Il y a 25 ans, l’ouverture d’une route stratégique entre le Pakistan et la Chine

« […] Nous avançons notre montée sur le Karakorum Highway, une création prestigieuse qui fit plusieurs centaines de morts parmi les travailleurs. Ce «boulevard» traverse les deux plus hautes chaînes de montagnes du monde, l’Himalaya et le Karakorum, pour relier le Pakistan à la Chine, le long des anciennes pistes caravanières. Il s’insinue au creux des vallées les plus profondes de la planète, du sommet du Rakaposhi à Hunza: 6000 mètres de dénivellation.

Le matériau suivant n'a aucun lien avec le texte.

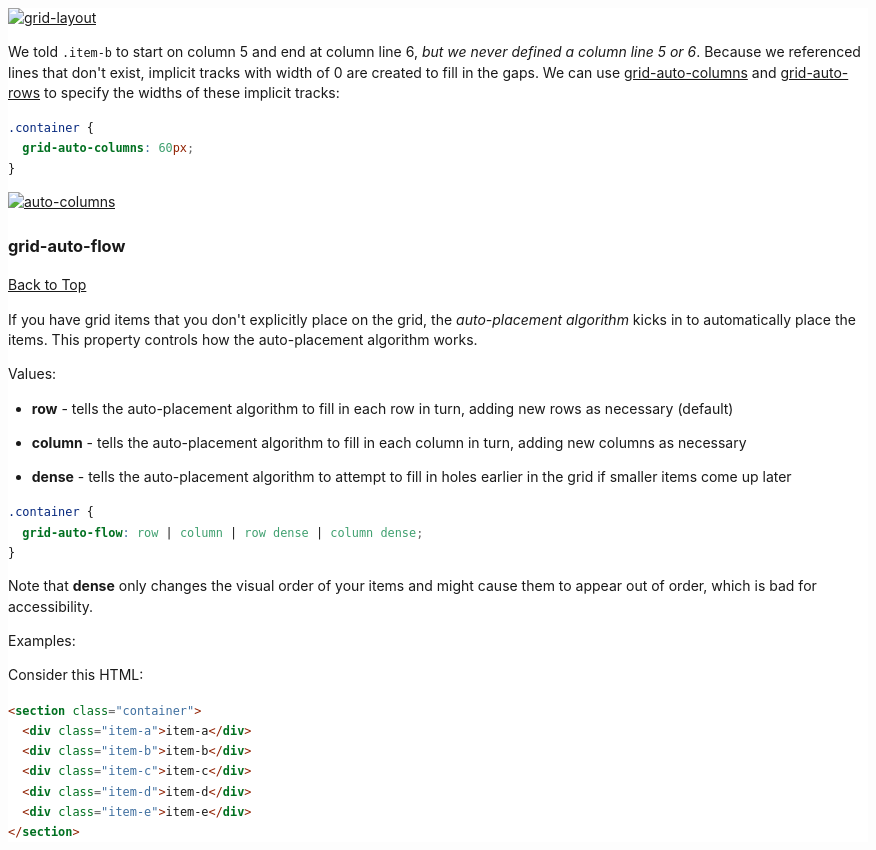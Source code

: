 [![grid-layout](https://css-tricks.com/wp-content/uploads/2018/11/grid-auto-columns-rows-02.svg)](https://css-tricks.com/wp-content/uploads/2018/11/grid-auto-columns-rows-02.svg)

We told `.item-b` to start on column 5 and end at column line 6, *but we never defined a column line 5 or 6*. Because we referenced lines that don't exist, implicit tracks with width of 0 are created to fill in the gaps. We can use [grid-auto-columns]() and [grid-auto-rows]() to specify the widths of these implicit tracks:

```css
.container {
  grid-auto-columns: 60px;
}
```

[![auto-columns](https://css-tricks.com/wp-content/uploads/2018/11/grid-auto-columns-rows-03.svg)](https://css-tricks.com/wp-content/uploads/2018/11/grid-auto-columns-rows-03.svg)

### grid-auto-flow
[Back to Top](#css-grid)

If you have grid items that you don't explicitly place on the grid, the *auto-placement algorithm* kicks in to automatically place the items. This property controls how the auto-placement algorithm works.

Values:

* **row** - tells the auto-placement algorithm to fill in each row in turn, adding new rows as necessary (default)

* **column** - tells the auto-placement algorithm to fill in each column in turn, adding new columns as necessary

* **dense** - tells the auto-placement algorithm to attempt to fill in holes earlier in the grid if smaller items come up later

```css
.container {
  grid-auto-flow: row | column | row dense | column dense;
}
```

Note that **dense** only changes the visual order of your items and might cause them to appear out of order, which is bad for accessibility.

Examples:

Consider this HTML:

```html
<section class="container">
  <div class="item-a">item-a</div>
  <div class="item-b">item-b</div>
  <div class="item-c">item-c</div>
  <div class="item-d">item-d</div>
  <div class="item-e">item-e</div>
</section>
```
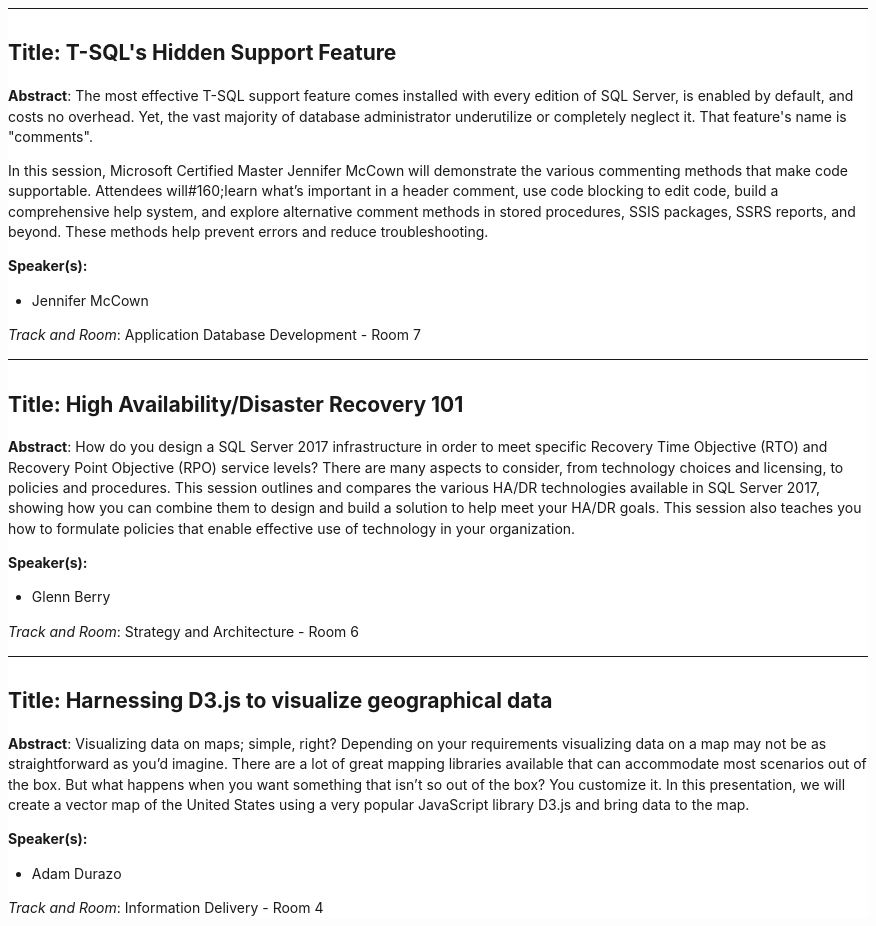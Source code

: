 ----------------------------------------------------------------------------------- 
 
 
## Title: T-SQL's Hidden Support Feature
 
**Abstract**:
The most effective T-SQL support feature comes installed with every edition of SQL Server, is enabled by default, and costs no overhead. Yet, the vast majority of database administrator underutilize or completely neglect it. That feature's name is "comments".

In this session, Microsoft Certified Master Jennifer McCown will demonstrate the various commenting methods that make code supportable. Attendees will#160;learn what’s important in a header comment, use code blocking to edit code, build a comprehensive help system, and explore alternative comment methods in stored procedures, SSIS packages, SSRS reports, and beyond. These methods help prevent errors and reduce troubleshooting.
 
**Speaker(s):**
- Jennifer McCown
 
*Track and Room*: Application  Database Development - Room 7
 
----------------------------------------------------------------------------------- 
 
 
## Title: High Availability/Disaster Recovery 101
 
**Abstract**:
How do you design a SQL Server 2017 infrastructure in order to meet specific Recovery Time Objective (RTO) and Recovery Point Objective (RPO) service levels? There are many aspects to consider, from technology choices and licensing, to policies and procedures. This session outlines and compares the various HA/DR technologies available in SQL Server 2017, showing how you can combine them to design and build a solution to help meet your HA/DR goals. This session also teaches you how to formulate policies that enable effective use of technology in your organization.
 
**Speaker(s):**
- Glenn Berry
 
*Track and Room*: Strategy and Architecture - Room 6
 
----------------------------------------------------------------------------------- 
 
 
## Title: Harnessing D3.js to visualize geographical data
 
**Abstract**:
Visualizing data on maps; simple, right? Depending on your requirements visualizing data on a map may not be as straightforward as you’d imagine. There are a lot of great mapping libraries available that can accommodate most scenarios out of the box. But what happens when you want something that isn’t so out of the box? You customize it. In this presentation, we will create a vector map of the United States using a very popular JavaScript library D3.js and bring data to the map.
 
**Speaker(s):**
- Adam Durazo
 
*Track and Room*: Information Delivery - Room 4
 
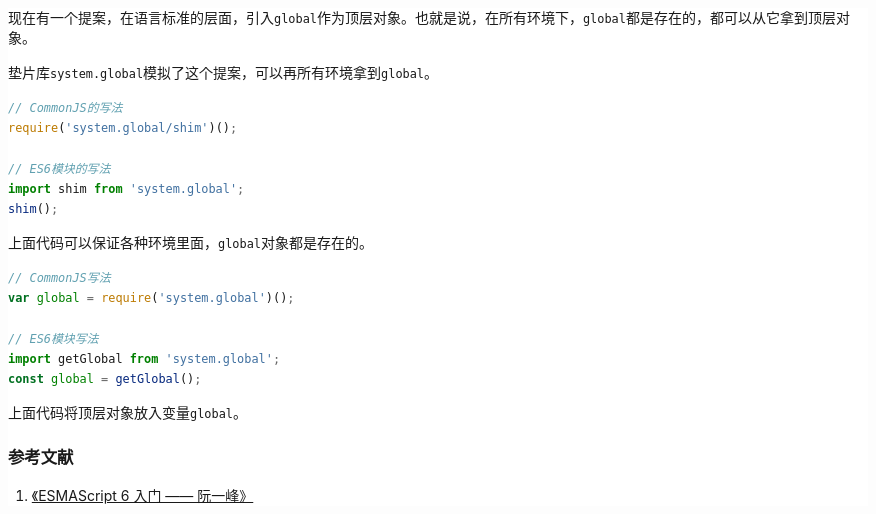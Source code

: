 现在有一个提案，在语言标准的层面，引入`global`作为顶层对象。也就是说，在所有环境下，`global`都是存在的，都可以从它拿到顶层对象。

垫片库`system.global`模拟了这个提案，可以再所有环境拿到`global`。

```js
// CommonJS的写法
require('system.global/shim')();

// ES6模块的写法
import shim from 'system.global';
shim();
```

上面代码可以保证各种环境里面，`global`对象都是存在的。

```js
// CommonJS写法
var global = require('system.global')();

// ES6模块写法
import getGlobal from 'system.global';
const global = getGlobal();
```

上面代码将顶层对象放入变量`global`。

### 参考文献

1. [《ESMAScript 6 入门 —— 阮一峰》](http://es6.ruanyifeng.com/#docs/let)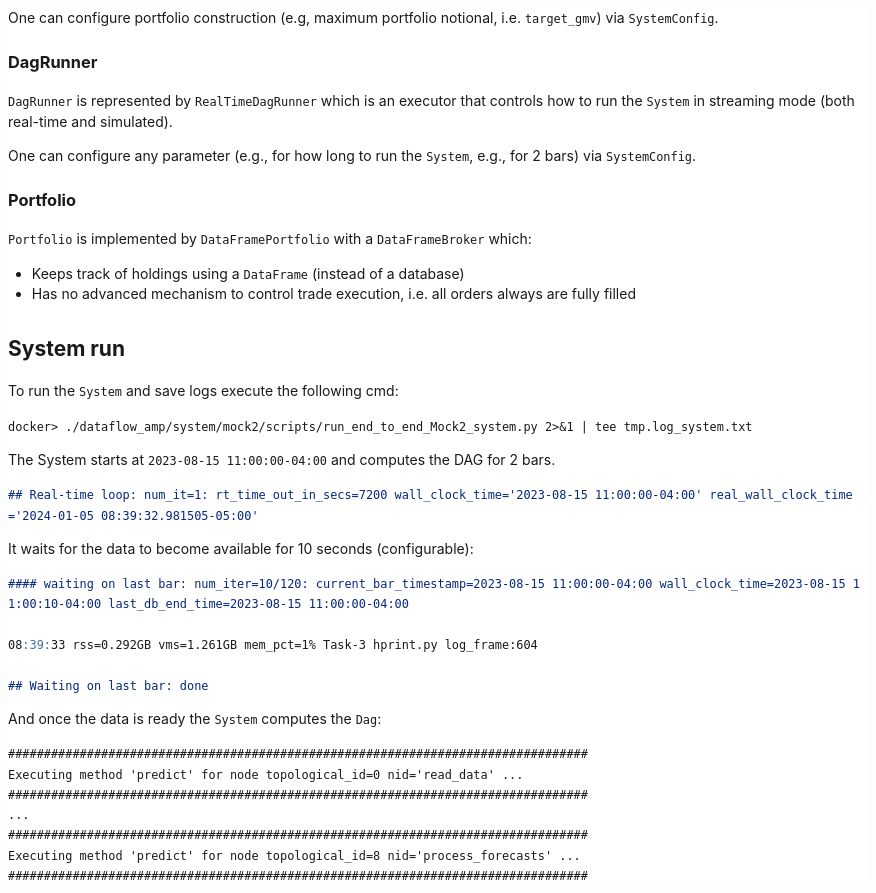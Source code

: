 One can configure portfolio construction (e.g, maximum portfolio notional, i.e.
`target_gmv`) via `SystemConfig`.

### DagRunner

`DagRunner` is represented by `RealTimeDagRunner` which is an executor that
controls how to run the `System` in streaming mode (both real-time and
simulated).

One can configure any parameter (e.g., for how long to run the `System`, e.g.,
for 2 bars) via `SystemConfig`.

### Portfolio

`Portfolio` is implemented by `DataFramePortfolio` with a `DataFrameBroker`
which:

- Keeps track of holdings using a `DataFrame` (instead of a database)
- Has no advanced mechanism to control trade execution, i.e. all orders always
  are fully filled

## System run

To run the `System` and save logs execute the following cmd:
```
docker> ./dataflow_amp/system/mock2/scripts/run_end_to_end_Mock2_system.py 2>&1 | tee tmp.log_system.txt
```

The System starts at `2023-08-15 11:00:00-04:00` and computes the DAG for 2
bars.

```markdown
## Real-time loop: num_it=1: rt_time_out_in_secs=7200 wall_clock_time='2023-08-15 11:00:00-04:00' real_wall_clock_time='2024-01-05 08:39:32.981505-05:00'
```

It waits for the data to become available for 10 seconds (configurable):

```markdown
#### waiting on last bar: num_iter=10/120: current_bar_timestamp=2023-08-15 11:00:00-04:00 wall_clock_time=2023-08-15 11:00:10-04:00 last_db_end_time=2023-08-15 11:00:00-04:00

08:39:33 rss=0.292GB vms=1.261GB mem_pct=1% Task-3 hprint.py log_frame:604

## Waiting on last bar: done
```

And once the data is ready the `System` computes the `Dag`:

```markdown
#################################################################################
Executing method 'predict' for node topological_id=0 nid='read_data' ...
#################################################################################
...
#################################################################################
Executing method 'predict' for node topological_id=8 nid='process_forecasts' ...
#################################################################################
```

Commencée en 1960, sa construction n’a été achevée par les Chinois qu’en 1982 et s’ouvre maintenant pour la première fois aux voyageurs; 25 000 ouvriers [soldats des armées chinoise et pakistanaise] ont creusé et égalisé la route, ravagée par les éboulements constants; 10 000 camions, 800 tonnes de ciment, 8000 tonnes d’explosifs ont été nécessaires pour rendre les chemins carrossables. Tout – même l’eau – était apporté de Chine, sauf le ciment, fourni par le Pakistan.

Désormais, 24 heures – au lieu de 25 jours jadis – suffisent pour franchir les 680 kilomètres reliant la plaine de l’Indus au col de Khujerad. Un corps spécial de l’armée pakistanaise, 2000 hommes par garnison, déblaye la route après chaque éboulement. […]

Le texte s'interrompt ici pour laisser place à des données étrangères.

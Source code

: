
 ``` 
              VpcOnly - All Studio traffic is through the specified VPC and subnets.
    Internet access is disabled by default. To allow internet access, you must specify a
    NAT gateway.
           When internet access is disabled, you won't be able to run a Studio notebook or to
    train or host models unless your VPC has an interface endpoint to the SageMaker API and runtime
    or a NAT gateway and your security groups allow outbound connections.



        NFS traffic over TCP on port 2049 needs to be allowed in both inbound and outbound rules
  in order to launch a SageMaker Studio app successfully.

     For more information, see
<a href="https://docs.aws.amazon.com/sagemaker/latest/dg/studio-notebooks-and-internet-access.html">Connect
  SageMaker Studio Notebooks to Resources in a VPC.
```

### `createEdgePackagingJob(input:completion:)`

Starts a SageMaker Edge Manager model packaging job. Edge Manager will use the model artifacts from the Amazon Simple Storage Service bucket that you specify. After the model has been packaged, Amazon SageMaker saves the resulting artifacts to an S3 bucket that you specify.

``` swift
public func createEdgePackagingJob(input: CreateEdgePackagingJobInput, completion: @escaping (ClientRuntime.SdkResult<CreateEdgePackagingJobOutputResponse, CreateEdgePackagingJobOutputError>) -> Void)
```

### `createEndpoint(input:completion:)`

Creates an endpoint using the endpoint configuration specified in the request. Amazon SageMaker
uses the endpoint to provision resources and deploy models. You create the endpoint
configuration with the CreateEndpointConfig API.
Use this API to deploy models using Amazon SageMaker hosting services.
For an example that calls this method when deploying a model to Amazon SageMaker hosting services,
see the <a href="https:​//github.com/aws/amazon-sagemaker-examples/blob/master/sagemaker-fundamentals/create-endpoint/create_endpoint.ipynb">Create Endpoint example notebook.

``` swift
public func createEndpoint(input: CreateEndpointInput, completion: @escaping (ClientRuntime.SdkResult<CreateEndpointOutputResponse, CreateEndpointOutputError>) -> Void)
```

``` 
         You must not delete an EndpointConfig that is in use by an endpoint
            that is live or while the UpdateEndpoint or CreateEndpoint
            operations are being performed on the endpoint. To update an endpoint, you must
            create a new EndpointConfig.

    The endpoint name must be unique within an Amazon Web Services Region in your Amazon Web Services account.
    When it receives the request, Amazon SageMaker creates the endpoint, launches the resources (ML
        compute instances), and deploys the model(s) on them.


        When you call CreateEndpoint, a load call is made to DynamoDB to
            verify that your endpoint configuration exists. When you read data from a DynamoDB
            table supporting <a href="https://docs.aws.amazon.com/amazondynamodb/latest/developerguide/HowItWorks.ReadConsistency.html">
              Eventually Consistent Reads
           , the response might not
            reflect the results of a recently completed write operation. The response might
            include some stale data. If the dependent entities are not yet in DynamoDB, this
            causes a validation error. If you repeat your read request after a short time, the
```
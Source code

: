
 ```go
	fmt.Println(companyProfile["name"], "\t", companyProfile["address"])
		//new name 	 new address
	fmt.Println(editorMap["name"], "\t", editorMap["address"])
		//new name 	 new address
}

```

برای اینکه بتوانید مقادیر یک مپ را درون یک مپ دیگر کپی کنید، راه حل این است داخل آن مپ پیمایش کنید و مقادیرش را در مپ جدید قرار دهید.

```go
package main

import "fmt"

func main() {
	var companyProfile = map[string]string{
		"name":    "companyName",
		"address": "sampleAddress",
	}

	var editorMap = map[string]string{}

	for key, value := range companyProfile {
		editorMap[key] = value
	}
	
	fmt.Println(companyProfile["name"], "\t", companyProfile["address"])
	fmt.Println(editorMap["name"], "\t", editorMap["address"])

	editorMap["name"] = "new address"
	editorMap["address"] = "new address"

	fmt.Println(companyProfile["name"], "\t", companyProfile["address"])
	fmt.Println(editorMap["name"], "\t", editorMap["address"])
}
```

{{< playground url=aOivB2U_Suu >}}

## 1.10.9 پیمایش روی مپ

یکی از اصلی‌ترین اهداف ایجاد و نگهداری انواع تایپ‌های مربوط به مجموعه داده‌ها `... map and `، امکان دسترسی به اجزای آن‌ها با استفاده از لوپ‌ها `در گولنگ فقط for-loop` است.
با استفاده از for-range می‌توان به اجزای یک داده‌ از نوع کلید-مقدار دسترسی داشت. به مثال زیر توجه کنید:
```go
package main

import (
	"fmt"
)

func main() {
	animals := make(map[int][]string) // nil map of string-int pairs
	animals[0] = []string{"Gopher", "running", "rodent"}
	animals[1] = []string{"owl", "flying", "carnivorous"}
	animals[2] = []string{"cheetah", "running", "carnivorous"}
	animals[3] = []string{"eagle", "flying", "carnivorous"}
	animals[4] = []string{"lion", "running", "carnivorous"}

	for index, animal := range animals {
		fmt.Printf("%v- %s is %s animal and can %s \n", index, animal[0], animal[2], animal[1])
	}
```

Sust, le check-point du bout du monde à la frontière pakistanaise. Il fait froid. Nous sommes dans la haute vallée, large et ventilée. Les abricotiers sont tout juste en fleur et l’on se drape de couvertures, dès le coucher du soleil. Une barrière de bois, deux baraquements et une tente sanitaire pour passer les contrôles. A l’écart, une banque en torchis; le coffre-fort, plus large que l’entrée, reste posé dehors.

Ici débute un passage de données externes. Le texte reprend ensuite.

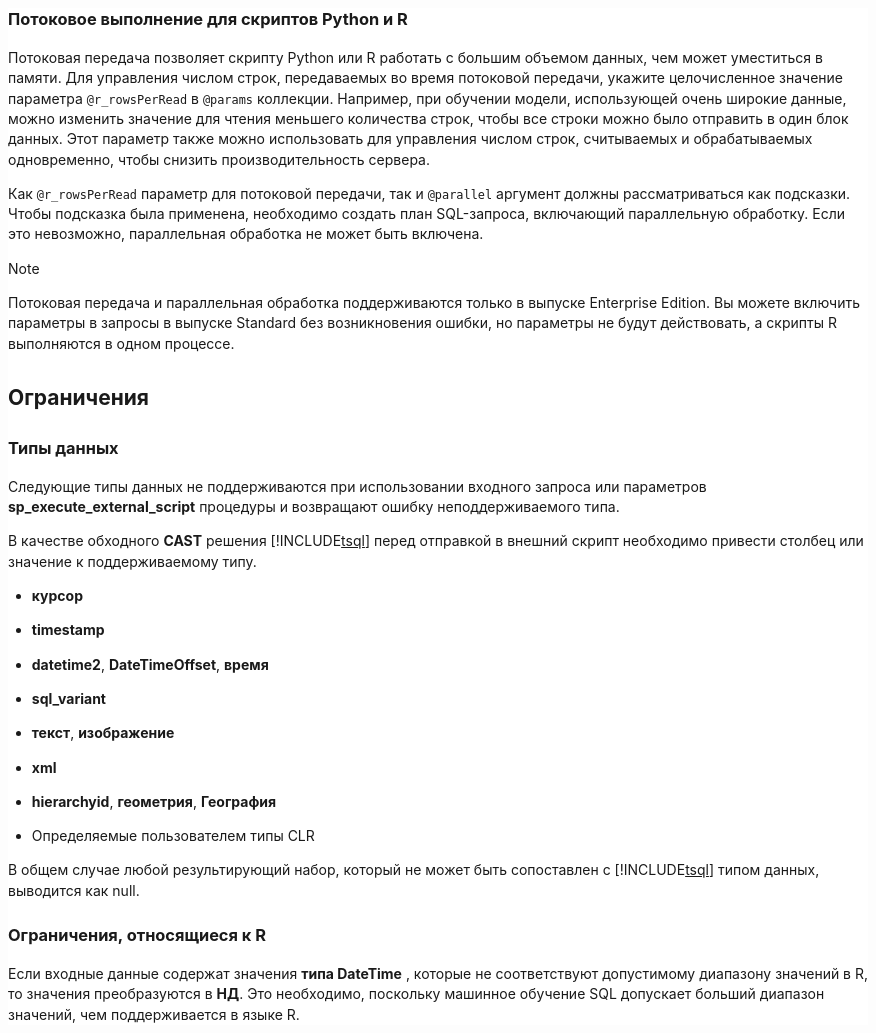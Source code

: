 ### <a name="streaming-execution-for-python-and-r-scripts"></a>Потоковое выполнение для скриптов Python и R  

Потоковая передача позволяет скрипту Python или R работать с большим объемом данных, чем может уместиться в памяти. Для управления числом строк, передаваемых во время потоковой передачи, укажите целочисленное значение параметра `@r_rowsPerRead` в `@params` коллекции.  Например, при обучении модели, использующей очень широкие данные, можно изменить значение для чтения меньшего количества строк, чтобы все строки можно было отправить в один блок данных. Этот параметр также можно использовать для управления числом строк, считываемых и обрабатываемых одновременно, чтобы снизить производительность сервера. 
  
Как `@r_rowsPerRead` параметр для потоковой передачи, так и `@parallel` аргумент должны рассматриваться как подсказки. Чтобы подсказка была применена, необходимо создать план SQL-запроса, включающий параллельную обработку. Если это невозможно, параллельная обработка не может быть включена.  
  
> [!NOTE]  
> Потоковая передача и параллельная обработка поддерживаются только в выпуске Enterprise Edition. Вы можете включить параметры в запросы в выпуске Standard без возникновения ошибки, но параметры не будут действовать, а скрипты R выполняются в одном процессе.  
  
## <a name="restrictions"></a>Ограничения  

### <a name="data-types"></a>Типы данных

Следующие типы данных не поддерживаются при использовании входного запроса или параметров **sp_execute_external_script** процедуры и возвращают ошибку неподдерживаемого типа.  

В качестве обходного **CAST** решения [!INCLUDE[tsql](../../includes/tsql-md.md)] перед отправкой в внешний скрипт необходимо привести столбец или значение к поддерживаемому типу.  
  
+ **курсор**  
  
+ **timestamp**  
  
+ **datetime2**, **DateTimeOffset**, **время**  
  
+ **sql_variant**  
  
+ **текст**, **изображение**  
  
+ **xml**  
  
+ **hierarchyid**, **геометрия**, **География**  
  
+ Определяемые пользователем типы CLR

В общем случае любой результирующий набор, который не может быть сопоставлен с [!INCLUDE[tsql](../../includes/tsql-md.md)] типом данных, выводится как null.  

### <a name="restrictions-specific-to-r"></a>Ограничения, относящиеся к R

Если входные данные содержат значения **типа DateTime** , которые не соответствуют допустимому диапазону значений в R, то значения преобразуются в **НД**. Это необходимо, поскольку машинное обучение SQL допускает больший диапазон значений, чем поддерживается в языке R.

Une jeep nous emmène à la frontière chinoise, à cent vingt kilomètres de là, par le col de Khunjerab (4694 mètres). La route remonte les dernières gorges, austères, sans vie. […]

[Elle] zigzague entre les taches d’ombre et de soleil. Eau, air et roche sont les trois seuls éléments de cet univers figé. Puis la vallée s’entrouvre sur de larges plateaux vallonnés couverts de neige soufflée. Derrière nous, les cimes immaculées; devant nous, l’infini des crêtes désolées. Au col, une borne: «China, drive right». (Chine, roulez à droite.) Nous sautons de quatre heures dans le temps pour nous aligner sur l’heure d’été de Pékin, à 5000 kilomètres.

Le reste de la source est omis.